E siamo di nuovo qui a parlare di teatro, quello vero, quello buono.
Mentre la politica, anche qui quella vera, mette in campo tutto il peso della sua macchina di scena con comizi, contro-comizi, verità differenziate ad uso della destra e della sinistra, raccolte nei sacchetti della spazzatura con il metodo porta a porta che qui, in politica funziona da sempre, la Compagnia di Teatro Parrocchiale acheruntina metta in scena una commedia in due atti, scritta in proprio dagli artisti i quali precisano, con la formula di rito, che ogni riferimento ad eventi o persone è puramente casuale.
Salvatore è un tranquillo agricoltore la cui vita viene improvvisamene sconvolta da alcuni politici che gli promettono i soliti favori in cambio del solito voto suo personale e di tutta la contrada. Allo scopo di trasformare in voti politicamente utili la stima di cui Salvatore gode nella contrada lo convincono a mettersi in lista.
E’ tale l’entusiasmo della gente per l’inaspettata candidatura che Salvatore, stravolgendo i piani dei pupari di turno, viene eletto Sindaco.
Salvatore però non riesce a reggere alla logica del “vedremo”, “speriamo che la giunta approvi”, non regge il peso di questa carica. Così decide di ritornare in campagna dove si riappropria del suo ruolo.
Peccato che i politici, quelli veri, impegnati nella raccolta differenziata dei consensi non abbiano trovato il tempo di vedere la commedia.

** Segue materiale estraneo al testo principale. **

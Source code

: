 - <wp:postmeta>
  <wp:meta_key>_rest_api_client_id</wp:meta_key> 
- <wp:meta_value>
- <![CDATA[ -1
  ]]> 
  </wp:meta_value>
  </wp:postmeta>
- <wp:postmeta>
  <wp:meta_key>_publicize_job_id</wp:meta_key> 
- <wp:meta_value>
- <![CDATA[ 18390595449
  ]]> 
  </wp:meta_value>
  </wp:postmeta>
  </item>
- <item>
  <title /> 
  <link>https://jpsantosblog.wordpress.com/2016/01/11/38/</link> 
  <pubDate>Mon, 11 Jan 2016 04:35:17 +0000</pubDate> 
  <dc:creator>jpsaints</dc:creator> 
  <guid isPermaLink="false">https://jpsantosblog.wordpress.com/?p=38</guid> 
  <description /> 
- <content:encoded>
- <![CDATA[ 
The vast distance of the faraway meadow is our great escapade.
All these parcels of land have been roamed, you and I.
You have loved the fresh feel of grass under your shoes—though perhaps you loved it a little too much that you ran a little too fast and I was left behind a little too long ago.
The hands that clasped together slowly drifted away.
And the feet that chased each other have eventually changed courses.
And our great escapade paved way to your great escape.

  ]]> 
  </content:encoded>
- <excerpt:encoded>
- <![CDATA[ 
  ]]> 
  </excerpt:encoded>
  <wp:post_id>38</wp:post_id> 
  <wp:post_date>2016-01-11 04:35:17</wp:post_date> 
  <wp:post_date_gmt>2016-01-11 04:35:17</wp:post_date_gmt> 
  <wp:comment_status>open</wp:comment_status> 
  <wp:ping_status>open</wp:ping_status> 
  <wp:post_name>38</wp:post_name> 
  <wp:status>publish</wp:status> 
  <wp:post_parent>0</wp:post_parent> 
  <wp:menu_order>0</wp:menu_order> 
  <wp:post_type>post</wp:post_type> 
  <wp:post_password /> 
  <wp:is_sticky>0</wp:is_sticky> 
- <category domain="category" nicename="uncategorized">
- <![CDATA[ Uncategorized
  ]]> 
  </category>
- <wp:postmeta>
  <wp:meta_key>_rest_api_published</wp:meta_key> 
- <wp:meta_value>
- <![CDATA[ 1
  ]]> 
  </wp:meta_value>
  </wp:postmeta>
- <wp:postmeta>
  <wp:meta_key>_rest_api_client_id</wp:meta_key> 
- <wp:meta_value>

Mi sono permesso di ascoltare qualche parere nel pubblico. La compagnia raccoglie un consenso unanime. Qualcuno ha visto tutte e tre le repliche e ne è rimasto entusiasta, qualcuno dice che il teatro è un diversivo per esorcizzare la monotonia della commedia di questi giorni, qualche altro dice che il teatro da vita al paese.
Che dire dunque? viva il teatro e complimenti agli attori che sono anche autori, sceneggiatori e registi. E’ un gruppo ampio ed affiatato nel quale tutti sono protagoisti.